ECONOMICS EXPLAINED
While emissions trading began 25 years ago with SOx and NOx (sulfur and nitrogen oxides) trading in the United States, the greenhouse gas market is a relatively recent phonomena, and it was only since the move toward the ratification of the Kyoto Protocol began that the rush to commodify airborne pollutants gained momentum.
Emissions trading is an administrative, market-based approach for achieving reductions in the emissions of pollutants, by providing economic incentives to polluters to encourage compliance in cap-and-trade regimes.
The logic of emissions trading is that polluters require an economic incentive to switch to less polluting practices. By commodifying pollution reduction, polluters will be more inclined to meet their pollution reduction obligations.
This strategy exists in contrast to other approaches that would force polluting industries to reduce or stop their polluting activities outright.
The Kyoto Protocol is an agreement by countries to reduce their emissions of greenhouse gases, or engage in emissions trading if they increase their emissions.
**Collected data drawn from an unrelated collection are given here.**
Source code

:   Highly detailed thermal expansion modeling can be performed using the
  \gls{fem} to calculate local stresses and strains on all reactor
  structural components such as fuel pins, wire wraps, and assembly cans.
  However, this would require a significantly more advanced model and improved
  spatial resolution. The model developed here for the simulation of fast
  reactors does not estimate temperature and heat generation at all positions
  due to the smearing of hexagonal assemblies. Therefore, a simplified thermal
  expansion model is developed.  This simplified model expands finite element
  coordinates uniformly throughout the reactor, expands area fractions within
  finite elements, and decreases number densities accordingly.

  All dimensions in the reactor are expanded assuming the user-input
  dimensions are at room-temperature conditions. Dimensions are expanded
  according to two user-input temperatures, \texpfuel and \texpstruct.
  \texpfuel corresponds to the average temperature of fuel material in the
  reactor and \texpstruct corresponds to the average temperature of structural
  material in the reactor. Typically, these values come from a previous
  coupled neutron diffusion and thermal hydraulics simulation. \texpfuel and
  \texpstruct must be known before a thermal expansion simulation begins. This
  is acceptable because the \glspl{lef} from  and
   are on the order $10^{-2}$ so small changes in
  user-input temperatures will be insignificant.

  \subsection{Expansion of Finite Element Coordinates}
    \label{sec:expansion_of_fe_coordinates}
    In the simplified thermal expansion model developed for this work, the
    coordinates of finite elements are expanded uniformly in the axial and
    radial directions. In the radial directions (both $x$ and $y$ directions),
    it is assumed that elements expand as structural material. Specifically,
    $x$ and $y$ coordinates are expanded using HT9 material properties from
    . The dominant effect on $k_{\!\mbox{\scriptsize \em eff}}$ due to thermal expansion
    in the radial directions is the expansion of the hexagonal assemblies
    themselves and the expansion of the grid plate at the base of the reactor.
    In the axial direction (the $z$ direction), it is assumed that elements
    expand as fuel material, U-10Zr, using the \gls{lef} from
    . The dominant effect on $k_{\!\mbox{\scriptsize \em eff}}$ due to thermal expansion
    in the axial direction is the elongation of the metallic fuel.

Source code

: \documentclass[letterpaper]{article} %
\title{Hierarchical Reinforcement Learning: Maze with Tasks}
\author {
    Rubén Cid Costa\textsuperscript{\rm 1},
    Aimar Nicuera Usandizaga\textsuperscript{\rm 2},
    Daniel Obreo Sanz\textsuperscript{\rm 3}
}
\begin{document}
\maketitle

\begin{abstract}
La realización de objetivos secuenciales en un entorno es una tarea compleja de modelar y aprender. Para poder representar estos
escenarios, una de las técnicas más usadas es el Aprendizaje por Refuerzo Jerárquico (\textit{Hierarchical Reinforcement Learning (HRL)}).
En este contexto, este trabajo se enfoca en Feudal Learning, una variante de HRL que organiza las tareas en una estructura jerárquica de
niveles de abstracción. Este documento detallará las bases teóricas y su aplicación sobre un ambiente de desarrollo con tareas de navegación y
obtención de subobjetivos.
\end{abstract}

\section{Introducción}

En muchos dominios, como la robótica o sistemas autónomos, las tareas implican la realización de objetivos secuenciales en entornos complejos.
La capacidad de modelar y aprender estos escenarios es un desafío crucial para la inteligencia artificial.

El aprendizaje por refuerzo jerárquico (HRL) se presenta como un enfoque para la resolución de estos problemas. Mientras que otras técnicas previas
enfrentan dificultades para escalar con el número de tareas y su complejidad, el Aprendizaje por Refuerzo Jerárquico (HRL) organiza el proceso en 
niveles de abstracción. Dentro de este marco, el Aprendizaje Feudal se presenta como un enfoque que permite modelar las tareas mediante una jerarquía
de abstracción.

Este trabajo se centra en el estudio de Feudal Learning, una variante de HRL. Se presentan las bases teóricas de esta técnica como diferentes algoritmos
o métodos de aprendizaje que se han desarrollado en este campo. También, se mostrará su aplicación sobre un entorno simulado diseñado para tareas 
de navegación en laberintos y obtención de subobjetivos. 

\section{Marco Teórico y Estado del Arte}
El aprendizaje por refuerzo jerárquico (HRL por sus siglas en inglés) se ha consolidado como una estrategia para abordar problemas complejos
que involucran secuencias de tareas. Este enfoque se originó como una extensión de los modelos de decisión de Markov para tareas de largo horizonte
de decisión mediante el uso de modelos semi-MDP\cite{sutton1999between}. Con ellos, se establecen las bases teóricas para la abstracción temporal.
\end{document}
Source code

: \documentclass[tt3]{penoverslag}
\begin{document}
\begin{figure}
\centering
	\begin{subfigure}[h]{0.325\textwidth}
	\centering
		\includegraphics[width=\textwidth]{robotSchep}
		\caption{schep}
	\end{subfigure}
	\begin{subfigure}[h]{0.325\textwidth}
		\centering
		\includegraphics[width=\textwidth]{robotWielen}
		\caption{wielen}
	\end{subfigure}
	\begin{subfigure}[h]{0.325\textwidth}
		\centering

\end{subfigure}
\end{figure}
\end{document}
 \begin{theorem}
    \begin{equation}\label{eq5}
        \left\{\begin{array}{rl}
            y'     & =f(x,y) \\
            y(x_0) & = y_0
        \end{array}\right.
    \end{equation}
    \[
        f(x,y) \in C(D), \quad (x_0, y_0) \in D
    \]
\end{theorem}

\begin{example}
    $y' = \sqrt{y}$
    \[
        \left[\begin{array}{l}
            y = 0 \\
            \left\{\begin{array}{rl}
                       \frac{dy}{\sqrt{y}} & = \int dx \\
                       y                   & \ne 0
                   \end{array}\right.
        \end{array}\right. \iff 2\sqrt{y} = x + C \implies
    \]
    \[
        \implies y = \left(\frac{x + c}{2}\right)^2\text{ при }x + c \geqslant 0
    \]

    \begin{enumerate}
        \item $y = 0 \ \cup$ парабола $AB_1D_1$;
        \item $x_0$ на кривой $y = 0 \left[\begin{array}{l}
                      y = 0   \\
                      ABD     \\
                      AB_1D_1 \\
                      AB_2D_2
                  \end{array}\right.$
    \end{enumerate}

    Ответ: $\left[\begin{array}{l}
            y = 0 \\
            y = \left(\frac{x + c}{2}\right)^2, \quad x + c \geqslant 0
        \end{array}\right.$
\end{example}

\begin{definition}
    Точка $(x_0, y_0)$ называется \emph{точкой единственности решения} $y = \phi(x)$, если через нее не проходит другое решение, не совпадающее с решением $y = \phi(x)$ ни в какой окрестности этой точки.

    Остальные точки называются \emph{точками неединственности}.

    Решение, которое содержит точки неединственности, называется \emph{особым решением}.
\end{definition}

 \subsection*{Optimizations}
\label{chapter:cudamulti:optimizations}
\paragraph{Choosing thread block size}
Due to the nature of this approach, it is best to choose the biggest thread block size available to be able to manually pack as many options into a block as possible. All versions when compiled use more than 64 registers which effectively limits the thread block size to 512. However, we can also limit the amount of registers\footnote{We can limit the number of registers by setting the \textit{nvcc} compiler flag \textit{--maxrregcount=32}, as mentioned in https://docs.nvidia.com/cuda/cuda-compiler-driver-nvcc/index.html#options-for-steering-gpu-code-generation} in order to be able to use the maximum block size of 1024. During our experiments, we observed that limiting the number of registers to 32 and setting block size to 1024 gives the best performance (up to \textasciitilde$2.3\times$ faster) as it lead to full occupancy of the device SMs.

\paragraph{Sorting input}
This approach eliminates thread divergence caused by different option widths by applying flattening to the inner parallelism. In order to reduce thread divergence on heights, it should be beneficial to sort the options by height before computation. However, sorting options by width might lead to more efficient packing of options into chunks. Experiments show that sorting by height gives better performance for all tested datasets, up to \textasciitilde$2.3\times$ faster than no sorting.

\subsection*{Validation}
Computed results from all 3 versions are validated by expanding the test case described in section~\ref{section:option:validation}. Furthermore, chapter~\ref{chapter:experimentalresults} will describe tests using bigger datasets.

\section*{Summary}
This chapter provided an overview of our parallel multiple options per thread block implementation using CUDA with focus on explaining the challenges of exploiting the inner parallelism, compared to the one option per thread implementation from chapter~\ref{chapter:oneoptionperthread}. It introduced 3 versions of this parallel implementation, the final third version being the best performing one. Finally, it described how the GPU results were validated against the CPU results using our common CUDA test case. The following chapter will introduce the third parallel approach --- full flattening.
Kyoto is a ‘cap-and-trade’ system, in which polluters that control their emissions by reducing them to levels under the ‘cap’, may monetize the ‘unemitted’ difference as carbon credits. These credits can be sold to other pollutors in Annex I nations that don’t meet their targets during the first period of Kyoto, from 2008-2012, or sold speculatively by traders.
The system is haphazard, as for example, there could be a creation of credits resulting from the collapse of a country’s economy. However, conversely, in this model, a country might have to pay for the environmental costs of waging war.
While the Kyoto Protocol doesn’t come fully into force until 2008, there are now emissions markets operating for buying and selling pre- and extra-Kyoto compliance and noncompliance offsets.
Who benefits? Perhaps private investors via the World Bank Prototype Carbon Fund, which along with the Dutch Government’s ERUPT/CERUPT ‘carbon tenders’ accounted for over half of the volume of deals closed in 2002. (Souce: PWC).
And in 2006, a £1bn windfall for carbon trade firms is likely from the EU Carbon Emissions Trading Scheme “because many firms have benefited from increases in electricity prices brought about by the scheme without needing to make any extra investment in return. Peter Bedson, from IPA Consulting, confirmed to the BBC that the unwarranted profit could reach around £1bn. Part of the problem, he said, is that firms have been given, free-of-charge, the carbon emissions permits on which the scheme is based. This, he explained, is like the government giving energy firms free money.” (Source: BBC)
Ultimately, as the logic of privatization points to the commodification of all common pool resources, a reduction model based on trade is contradictory to a socially just solution to global air pollution. We need to propose another model.
In the meantime we have PUBLIC SMOG, a way for the global public to buy back the air we breathe on the open market.